The conclusion of the paper is made of several points, some of which may not be strongly supported by the previous analysis:
- “The parametric bootstrap distribution is a favorable starting point for importance sampling computation of Bayes posterior distributions.” [I am not so certain about this point given that the bootstrap is based on a pluggin estimate, hence fails to account for the variability of this estimate, and may thus induce infinite variance behaviour, as in the harmonic mean estimator of Newton and Raftery (1994). Because the tails of the importance density are those of the likelihood, the heavier tails of the posterior induced by the convolution with the prior distribution are likely to lead to this fatal misbehaviour of the importance sampling estimator.]
- “This computation is implemented by reweighting the bootstrap replications rather than by drawing observations directly from the posterior distribution as with MCMC.” [Computing the importance ratio requires the availability both of the likelihood function and of the likelihood estimator, which means a setting where Bayesian computations are not particularly hindered and do not necessarily call for advanced MCMC schemes.]

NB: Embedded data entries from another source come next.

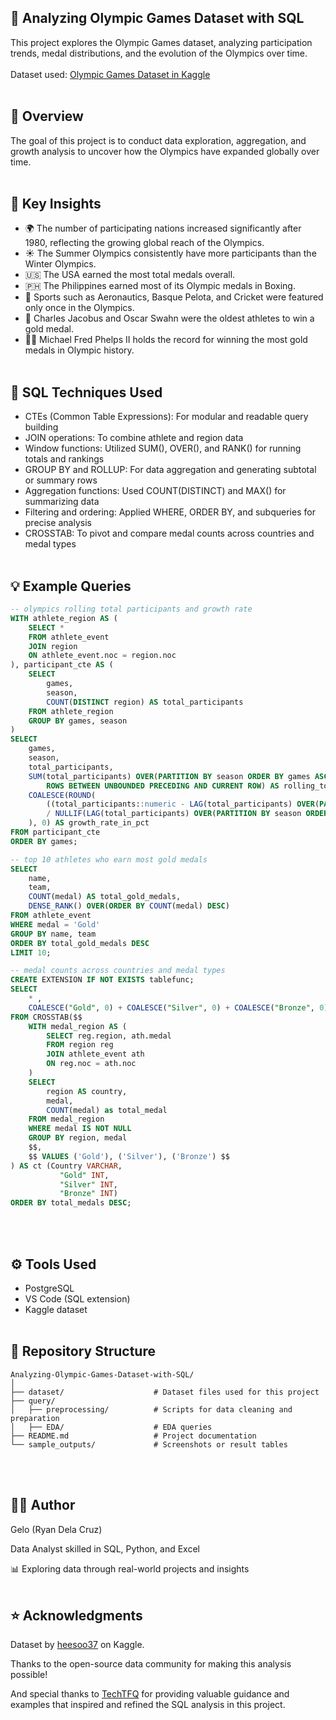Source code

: ## 🏅 Analyzing Olympic Games Dataset with SQL
This project explores the Olympic Games dataset, analyzing participation trends, medal distributions, and the evolution of the Olympics over time.
<br><br>
Dataset used: [Olympic Games Dataset in Kaggle](https://www.kaggle.com/datasets/heesoo37/120-years-of-olympic-history-athletes-and-results)
<br><br>
## 📘 Overview
The goal of this project is to conduct data exploration, aggregation, and growth analysis to uncover how the Olympics have expanded globally over time.
<br><br>
## 🧠 Key Insights
- 🌍 The number of participating nations increased significantly after 1980, reflecting the growing global reach of the Olympics.
- ☀️ The Summer Olympics consistently have more participants than the Winter Olympics.
- 🇺🇸 The USA earned the most total medals overall.
- 🇵🇭 The Philippines earned most of its Olympic medals in Boxing.
- 🏏 Sports such as Aeronautics, Basque Pelota, and Cricket were featured only once in the Olympics.
- 🥇 Charles Jacobus and Oscar Swahn were the oldest athletes to win a gold medal.
- 🏊‍♂️ Michael Fred Phelps II holds the record for winning the most gold medals in Olympic history.
<br><br>
## 🧩 SQL Techniques Used
- CTEs (Common Table Expressions): For modular and readable query building
- JOIN operations: To combine athlete and region data
- Window functions: Utilized SUM(), OVER(), and RANK() for running totals and rankings
- GROUP BY and ROLLUP: For data aggregation and generating subtotal or summary rows
- Aggregation functions: Used COUNT(DISTINCT) and MAX() for summarizing data
- Filtering and ordering: Applied WHERE, ORDER BY, and subqueries for precise analysis
- CROSSTAB: To pivot and compare medal counts across countries and medal types
<br><br>
## 💡 Example Queries
```sql
-- olympics rolling total participants and growth rate
WITH athlete_region AS (
    SELECT *
    FROM athlete_event
    JOIN region
    ON athlete_event.noc = region.noc
), participant_cte AS (
    SELECT
        games, 
        season,
        COUNT(DISTINCT region) AS total_participants
    FROM athlete_region
    GROUP BY games, season
) 
SELECT 
    games,
    season,
    total_participants,
    SUM(total_participants) OVER(PARTITION BY season ORDER BY games ASC 
        ROWS BETWEEN UNBOUNDED PRECEDING AND CURRENT ROW) AS rolling_total_participants,
    COALESCE(ROUND(
        ((total_participants::numeric - LAG(total_participants) OVER(PARTITION BY season ORDER BY games)::numeric)
        / NULLIF(LAG(total_participants) OVER(PARTITION BY season ORDER BY games)::numeric,0))*100, 2
    ), 0) AS growth_rate_in_pct                      
FROM participant_cte
ORDER BY games;
```
```sql
-- top 10 athletes who earn most gold medals
SELECT 
    name, 
    team, 
    COUNT(medal) AS total_gold_medals,
    DENSE_RANK() OVER(ORDER BY COUNT(medal) DESC)
FROM athlete_event
WHERE medal = 'Gold'
GROUP BY name, team
ORDER BY total_gold_medals DESC
LIMIT 10;
```
```sql
-- medal counts across countries and medal types
CREATE EXTENSION IF NOT EXISTS tablefunc;
SELECT 
    * ,
    COALESCE("Gold", 0) + COALESCE("Silver", 0) + COALESCE("Bronze", 0) AS total_medals
FROM CROSSTAB($$
    WITH medal_region AS (
        SELECT reg.region, ath.medal
        FROM region reg
        JOIN athlete_event ath
        ON reg.noc = ath.noc
    )
    SELECT 
        region AS country,
        medal,
        COUNT(medal) as total_medal
    FROM medal_region
    WHERE medal IS NOT NULL
    GROUP BY region, medal
    $$, 
    $$ VALUES ('Gold'), ('Silver'), ('Bronze') $$
) AS ct (Country VARCHAR,
           "Gold" INT,
           "Silver" INT,
           "Bronze" INT)
ORDER BY total_medals DESC;
```
<br><br>
## ⚙️ Tools Used
- PostgreSQL
- VS Code (SQL extension)
- Kaggle dataset
<br><br>
## 📂 Repository Structure
```pqsql
Analyzing-Olympic-Games-Dataset-with-SQL/
│
├── dataset/                    # Dataset files used for this project
├── query/
│   ├── preprocessing/          # Scripts for data cleaning and preparation
│   ├── EDA/                    # EDA queries
├── README.md                   # Project documentation
└── sample_outputs/             # Screenshots or result tables
```
<br><br>
## 🧑‍💻 Author
Gelo (Ryan Dela Cruz)

Data Analyst skilled in SQL, Python, and Excel

📊 Exploring data through real-world projects and insights
 <br><br>
## ⭐ Acknowledgments
Dataset by [heesoo37](https://www.kaggle.com/heesoo37) on Kaggle.

Thanks to the open-source data community for making this analysis possible!

And special thanks to [TechTFQ](https://techtfq.com/blog/practice-writing-sql-queries-using-real-dataset#google_vignette) 
for providing valuable guidance and examples that inspired and refined the SQL analysis in this project.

- “The necessary weights are easily computed in exponential families for any prior, but are particularly simple starting from Jeffreys invariant prior, in which case they depend only on the deviance difference.” [Always from a computational perspective, the ease of computing the importance weights is mirrored by the ease in handling the posterior distributions.]
- “The deviance difference depends asymptotically on the skewness of the family, having a cubic normal form.” [No relevant comment.]
- “In our examples, Jeffreys prior yielded posterior distributions not much different than the unweighted bootstrap distribution. This may be unsatisfactory for single parameters of interest in multi-parameter families.” [The frequentist confidence properties of Jeffreys priors have already been examined in the past and be found to be lacking in multidimensional settings. This is an assessment finding Jeffreys priors lacking from a frequentist perspective. However, the use of Jeffreys prior is not justified on this particular ground.]
- “Better uninformative priors, such as the Welch and Peers family or reference priors, are closely related to the frequentist BCa reweighting formula.” [The paper only finds proximities in two examples, but it does not assess this relation in a wider generality. Again, this is not particularly relevant from a Bayesian viewpoint.]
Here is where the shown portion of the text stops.